Verdes en Irlanda, pronazis en Eslovaquia ganan fuerza

El recuento de los primeros votos y una encuesta de salida en Irlanda indican que el Partido Verde está ganando fuerza en esa nación de la Unión Europea, mientras desafía a tres partidos más grandes en las elecciones locales y europeas.

En Eslovaquia, un partido de extrema derecha que admira abiertamente a lo que fuera el estado títere nazi durante la Segunda Guerra Mundial podría ganar escaños en el Parlamento Europeo por primera vez.

Los ciudadanos de estos dos países y Malta, Letonia y República Checa votaron el sábado en las elecciones al Parlamento Europeo. Los comicios, que son especialmente determinantes este año, se desarrollan en cuatro días y en ellos participan los 28 socios de la Unión Europea.

Muchos pronostican que los partidos nacionalistas y de ultraderecha ganarán terreno y podrían utilizar su mayor presencia en el Parlamento para intentar que los países miembro recuperen las competencias que cedieron a la UE.

Los partidos moderados, por otra parte, quieren consolidar una relación más estrecha entre los socios de la UE, que se creó tras la Segunda Guerra Mundial para evitar nuevos conflictos en el continente.

Gran Bretaña, Irlanda y Holanda ya votaron en las dos primeras jornadas electorales. Los checos tendrán dos días, hasta el sábado por la noche, para depositar sus boletas. El resto de las naciones europeas acudirá a las urnas el domingo.

En cuanto a los votos irlandeses del viernes, una encuesta de salida de más de 3.000 electores indica que los dos principales partidos de Irlanda _el partido de gobierno Fine Gael y el partido de oposición más conservador Fianna Fail_ están peleando codo con codo, seguidos por el partido nacionalista Sinn Fein y los Verdes que defienden el medio ambiente.

Los resultados oficiales se darán a conocer el domingo en la noche, una vez haya cerrado todos los centros electorales.

En Holanda, los comicios podrían haber deparado ya una sorpresa.

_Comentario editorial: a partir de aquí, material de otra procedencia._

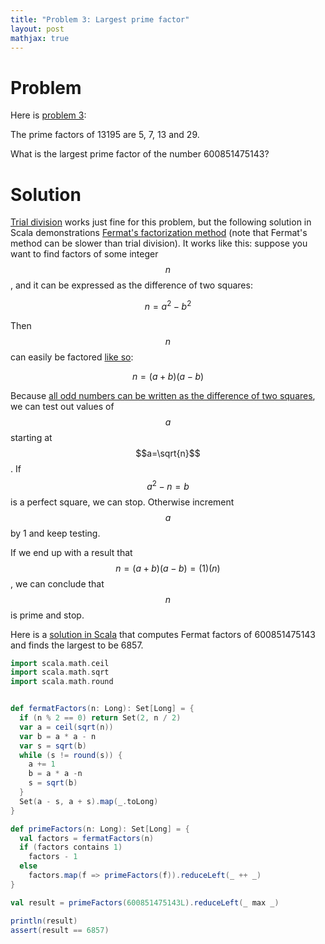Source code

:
 ```yaml
---
title: "Problem 3: Largest prime factor"
layout: post
mathjax: true
---
```


# Problem
Here is [problem 3](https://projecteuler.net/problem=3):

The prime factors of 13195 are 5, 7, 13 and 29.

What is the largest prime factor of the number 600851475143?

# Solution
[Trial division](https://en.wikipedia.org/wiki/Trial_division) works just fine for this problem, but the following solution in Scala demonstrations [Fermat's factorization method](https://en.wikipedia.org/wiki/Fermat%27s_factorization_method) (note that Fermat's method can be slower than trial division).  It works like this: suppose you want to find factors of some integer $$n$$, and it can be expressed as the difference of two squares:

$$n=a^2-b^2$$

Then $$n$$ can easily be factored [like so](https://en.wikipedia.org/wiki/Difference_of_two_squares):

$$n=(a+b)(a-b)$$

Because [all odd numbers can be written as the difference of two squares](https://math.stackexchange.com/questions/263101/prove-every-odd-integer-is-the-difference-of-two-squares), we can test out values of $$a$$ starting at $$a=\sqrt{n}$$.  If $$a^2-n=b$$ is a perfect square, we can stop.  Otherwise increment $$a$$ by 1 and keep testing.

If we end up with a result that $$n=(a+b)(a-b)=(1)(n)$$, we can conclude that $$n$$ is prime and stop.

Here is a [solution in Scala](https://github.com/retiman/project-euler/blob/main/scala/3.scala) that computes Fermat factors of 600851475143 and finds the largest to be 6857.

```scala
import scala.math.ceil
import scala.math.sqrt
import scala.math.round


def fermatFactors(n: Long): Set[Long] = {
  if (n % 2 == 0) return Set(2, n / 2)
  var a = ceil(sqrt(n))
  var b = a * a - n
  var s = sqrt(b)
  while (s != round(s)) {
    a += 1
    b = a * a -n
    s = sqrt(b)
  }
  Set(a - s, a + s).map(_.toLong)
}

def primeFactors(n: Long): Set[Long] = {
  val factors = fermatFactors(n)
  if (factors contains 1)
    factors - 1
  else
    factors.map(f => primeFactors(f)).reduceLeft(_ ++ _)
}

val result = primeFactors(600851475143L).reduceLeft(_ max _)

println(result)
assert(result == 6857)
```
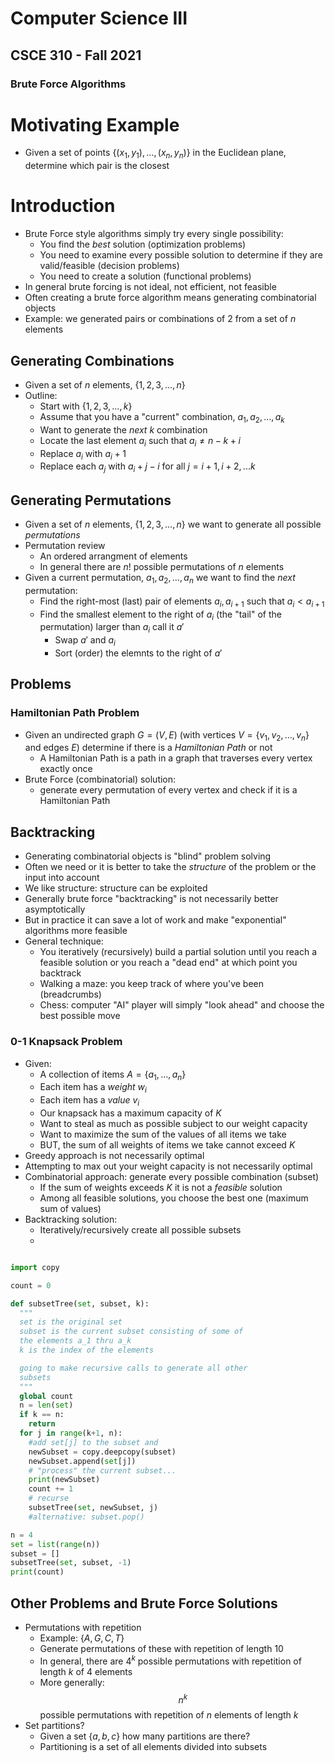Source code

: 
# Computer Science III
## CSCE 310 - Fall 2021
### Brute Force Algorithms

# Motivating Example

* Given a set of points $\{(x_1, y_1), \ldots, (x_n, y_n)\}$ in
the Euclidean plane, determine which pair is the closest

# Introduction

* Brute Force style algorithms simply try every single possibility:
  * You find the *best* solution (optimization problems)
  * You need to examine every possible solution to determine if they are valid/feasible (decision problems)
  * You need to create a solution (functional problems)
* In general brute forcing is not ideal, not efficient, not feasible
* Often creating a brute force algorithm means generating combinatorial objects
* Example: we generated pairs or combinations of 2 from a set of $n$ elements

## Generating Combinations

* Given a set of $n$ elements, $\{1, 2, 3, \ldots, n\}$
* Outline:
  * Start with $\{1, 2, 3, \ldots, k\}$
  * Assume that you have a "current" combination, $a_1, a_2, \ldots, a_k$
  * Want to generate the *next* $k$ combination
  * Locate the last element $a_i$ such that $a_i \neq n - k + i$
  * Replace $a_i$ with $a_i + 1$
  * Replace each $a_j$ with $a_i + j - i$ for all $j = i+1, i+2, ... k$

## Generating Permutations

* Given a set of $n$ elements, $\{1, 2, 3, \ldots, n\}$ we want to
generate all possible *permutations*
* Permutation review
  * An ordered arrangment of elements
  * In general there are $n!$ possible permutations of $n$ elements
* Given a current permutation, $a_1, a_2, \ldots, a_n$ we want to find the *next* permutation:
  * Find the right-most (last) pair of elements $a_i, a_{i+1}$ such that $a_i < a_{i+1}$
  * Find the smallest element to the right of $a_i$ (the "tail" of the permutation) larger than $a_i$ call it $a'$
    * Swap $a'$ and $a_i$
    * Sort (order) the elemnts to the right of $a'$

## Problems

### Hamiltonian Path Problem

* Given an undirected graph $G = (V, E)$ (with vertices $V = \{v_1, v_2, \ldots, v_n\}$ and edges $E$) determine if there is a *Hamiltonian Path* or not
  * A Hamiltonian Path is a path in a graph that traverses every vertex exactly once
* Brute Force (combinatorial) solution:
  * generate every permutation of every vertex and check if it is a Hamiltonian Path

## Backtracking

* Generating combinatorial objects is "blind" problem solving
* Often we need or it is better to take the *structure* of the problem or the input into account
* We like structure: structure can be exploited
* Generally brute force "backtracking" is not necessarily better asymptotically
* But in practice it can save a lot of work and make "exponential" algorithms more feasible
* General technique:
  * You iteratively (recursively) build a partial solution until you reach a feasible solution or you reach a "dead end" at which point you backtrack
  * Walking a maze: you keep track of where you've been (breadcrumbs)
  * Chess: computer "AI" player will simply "look ahead" and choose the best possible move

### 0-1 Knapsack Problem

* Given:
  * A collection of items $A = \{a_1, \ldots, a_n\}$
  * Each item has a *weight* $w_i$
  * Each item has a *value* $v_i$
  * Our knapsack has a maximum capacity of $K$
  * Want to steal as much as possible subject to our weight capacity
  * Want to maximize the sum of the values of all items we take
  * BUT, the sum of all weights of items we take cannot exceed $K$
* Greedy approach is not necessarily optimal
* Attempting to max out your weight capacity is not necessarily optimal
* Combinatorial approach: generate every possible combination (subset)
  * If the sum of weights exceeds $K$ it is not a *feasible* solution
  * Among all feasible solutions, you choose the best one (maximum sum of values)
* Backtracking solution:
  * Iteratively/recursively create all possible subsets
  *

```python

import copy

count = 0

def subsetTree(set, subset, k):
  """
  set is the original set
  subset is the current subset consisting of some of
  the elements a_1 thru a_k
  k is the index of the elements

  going to make recursive calls to generate all other
  subsets
  """
  global count
  n = len(set)
  if k == n:
    return
  for j in range(k+1, n):
    #add set[j] to the subset and
    newSubset = copy.deepcopy(subset)
    newSubset.append(set[j])
    # "process" the current subset...
    print(newSubset)
    count += 1
    # recurse
    subsetTree(set, newSubset, j)
    #alternative: subset.pop()

n = 4
set = list(range(n))
subset = []
subsetTree(set, subset, -1)
print(count)
```

## Other Problems and Brute Force Solutions

* Permutations with repetition
  * Example: $\{A, G, C, T\}$
  * Generate permutations of these with repetition of length 10
  * In general, there are $4^k$ possible permutations with repetition of length $k$ of 4 elements
  * More generally:
  $$n^k$$
  possible permutations with repetition of $n$ elements of length $k$
* Set partitions?
  * Given a set $\{a, b, c\}$ how many partitions are there?
  * Partitioning is a set of all elements divided into subsets


```text




```
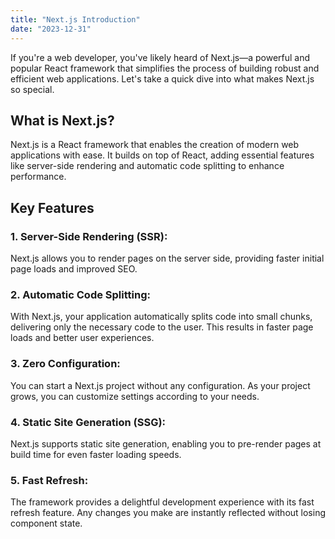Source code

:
 ```yaml
---
title: "Next.js Introduction"
date: "2023-12-31"
---
```


If you're a web developer, you've likely heard of Next.js—a powerful and popular React framework that simplifies the process of building robust and efficient web applications. Let's take a quick dive into what makes Next.js so special.

## What is Next.js?

Next.js is a React framework that enables the creation of modern web applications with ease. It builds on top of React, adding essential features like server-side rendering and automatic code splitting to enhance performance.

## Key Features

### 1. Server-Side Rendering (SSR):

Next.js allows you to render pages on the server side, providing faster initial page loads and improved SEO.

### 2. Automatic Code Splitting:

With Next.js, your application automatically splits code into small chunks, delivering only the necessary code to the user. This results in faster page loads and better user experiences.

### 3. Zero Configuration:

You can start a Next.js project without any configuration. As your project grows, you can customize settings according to your needs.

### 4. Static Site Generation (SSG):

Next.js supports static site generation, enabling you to pre-render pages at build time for even faster loading speeds.

### 5. Fast Refresh:

The framework provides a delightful development experience with its fast refresh feature. Any changes you make are instantly reflected without losing component state.
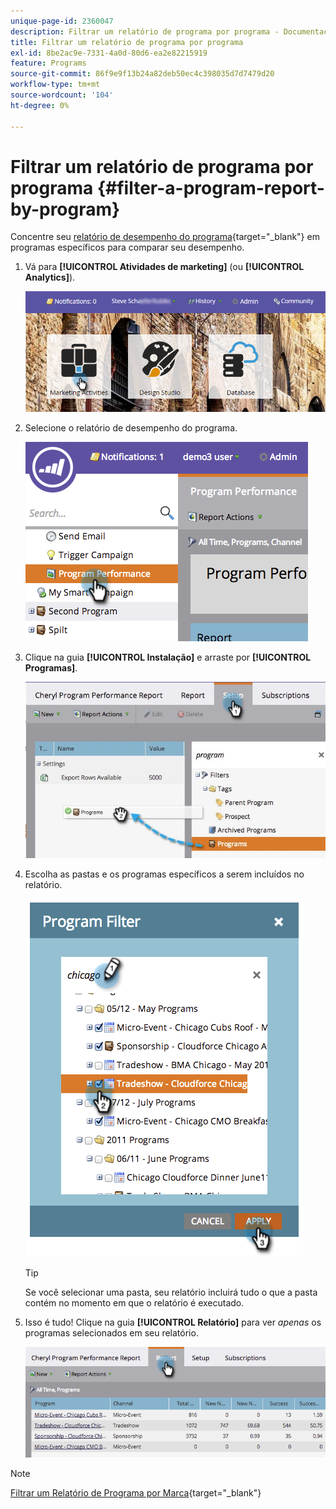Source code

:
 ```yaml
---
unique-page-id: 2360047
description: Filtrar um relatório de programa por programa - Documentação do Marketo - Documentação do produto
title: Filtrar um relatório de programa por programa
exl-id: 8be2ac9e-7331-4a0d-80d6-ea2e82215919
feature: Programs
source-git-commit: 86f9e9f13b24a82deb50ec4c398035d7d7479d20
workflow-type: tm+mt
source-wordcount: '104'
ht-degree: 0%

---
```


# Filtrar um relatório de programa por programa {#filter-a-program-report-by-program}

Concentre seu [relatório de desempenho do programa](/help/marketo/product-docs/core-marketo-concepts/programs/program-performance-report/create-a-program-performance-report.md){target="_blank"} em programas específicos para comparar seu desempenho.

1. Vá para **[!UICONTROL Atividades de marketing]** (ou **[!UICONTROL Analytics]**).

   ![](assets/login-marketing-activities-3.png)

1. Selecione o relatório de desempenho do programa.

   ![](assets/image2014-9-23-16-3a4-3a4.png)

1. Clique na guia **[!UICONTROL Instalação]** e arraste por **[!UICONTROL Programas]**.

   ![](assets/prospect3.jpg)

1. Escolha as pastas e os programas específicos a serem incluídos no relatório.

   ![](assets/image2014-9-23-16-3a5-3a5.png)

   >[!TIP]
   >
   >Se você selecionar uma pasta, seu relatório incluirá tudo o que a pasta contém no momento em que o relatório é executado.

1. Isso é tudo! Clique na guia **[!UICONTROL Relatório]** para ver _apenas_ os programas selecionados em seu relatório.

   ![](assets/image2014-9-23-16-3a5-3a41.png)

>[!NOTE]
>
>[Filtrar um Relatório de Programa por Marca](/help/marketo/product-docs/core-marketo-concepts/programs/program-performance-report/filter-a-program-report-by-tag.md){target="_blank"}
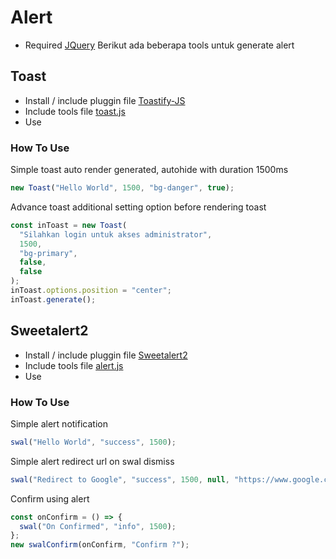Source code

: # Alert

- Required [JQuery](https://cdnjs.cloudflare.com/ajax/libs/jquery/3.7.1/jquery.min.js)
  Berikut ada beberapa tools untuk generate alert

## Toast

- Install / include pluggin file [Toastify-JS](https://github.com/apvarun/toastify-js/blob/master/README.md)
- Include tools file [toast.js](alert/toast.js)
- Use

### How To Use

Simple toast auto render generated, autohide with duration 1500ms

```js
new Toast("Hello World", 1500, "bg-danger", true);
```

Advance toast additional setting option before rendering toast

```js
const inToast = new Toast(
  "Silahkan login untuk akses administrator",
  1500,
  "bg-primary",
  false,
  false
);
inToast.options.position = "center";
inToast.generate();
```

## Sweetalert2

- Install / include pluggin file [Sweetalert2](https://sweetalert2.github.io/)
- Include tools file [alert.js](alert/alert.js)
- Use

### How To Use

Simple alert notification

```js
swal("Hello World", "success", 1500);
```

Simple alert redirect url on swal dismiss

```js
swal("Redirect to Google", "success", 1500, null, "https://www.google.com/");
```

Confirm using alert

```js
const onConfirm = () => {
  swal("On Confirmed", "info", 1500);
};
new swalConfirm(onConfirm, "Confirm ?");
```
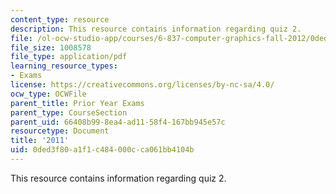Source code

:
 ```yaml
---
content_type: resource
description: This resource contains information regarding quiz 2.
file: /ol-ocw-studio-app/courses/6-837-computer-graphics-fall-2012/0ded3f80a1f1c484000cca061bb4104b_MIT6_837F12_2011_final.pdf
file_size: 1008578
file_type: application/pdf
learning_resource_types:
- Exams
license: https://creativecommons.org/licenses/by-nc-sa/4.0/
ocw_type: OCWFile
parent_title: Prior Year Exams
parent_type: CourseSection
parent_uid: 66408b99-8ea4-ad11-58f4-167bb945e57c
resourcetype: Document
title: '2011'
uid: 0ded3f80-a1f1-c484-000c-ca061bb4104b
---
```

This resource contains information regarding quiz 2.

Una encuesta de salida elaborada por Ipsos dio la victoria al Partido Laborista del vicepresidente de la Comisión Europea Frans Timmermans, y predijo que las formaciones proeuropeas tendrán más escaños que los populistas de extrema derecha.

En general se espera que las fuerzas tradicionalmente mayoritarias en el Parlamento Europeo mantengan su posición dominante, pero parece que el Partido Popular, de centroderecha, y los Socialistas y Demócratas, de centro izquierda, perderían algo de peso y enfrentarán su mayor reto hasta la fecha de parte de una serie de formaciones populistas, nacionalistas y de ultraderecha escépticos con la UE.

Estos partidos quieren emular a Donald Trump en las presidenciales de Estados Unidos en 2016 y a los partidarios del Brexit en el referéndum para salir del bloque: superar a una élite a la que ven como fuera de contacto con la realidad y ganar poder alertando sobre la presencia de migrantes en las fronteras comunitarias listos para robar los empleos y la cultura del continente.

Los partidos tradicionales advierten que esta esta estrategia recuerda a las tensiones previas a la guerra y alegan que la unión es la mejor protección contra los cambios económicos y los desafíos de seguridad que supone el nuevo orden mundial dominado por China y Estados Unidos.

En Eslovaquia, según las encuestas, la mayoría de los votos serán para el partido de izquierda Smer-Social Democracia, el miembro de mayor rango del actual gobierno de coalición de Eslovaquia.

Los sondeos indican además que el Partido Popular Nuestra Eslovaquia, un partido de extrema derecha que tiene 14 escaños en el parlamento eslovaco, ganará escaños en la legislatura europea por primera vez.

Los miembros de este partido usan saludos nazis, culpan a los gitanos por el aumento de la delincuencia, consideran a la OTAN como un grupo terrorista y quieren que el país quede fuera de la alianza y de la Unión Europea.

Los votantes europeos eligen a un total de 751 legisladores, que se quedarán en 705 cuando Gran Bretaña abandone la UE. La representación de cada país en la cámara depende de su población.

La legislatura regula aspectos de la vida cotidiana de los europeos, desde la reducción de las tarifas de itinerancia de los celulares y a medidas de seguridad y salud para industrias como la química, la automotriz o la alimenticia, a respaldar al sector agrícola y la protección del medio ambiente.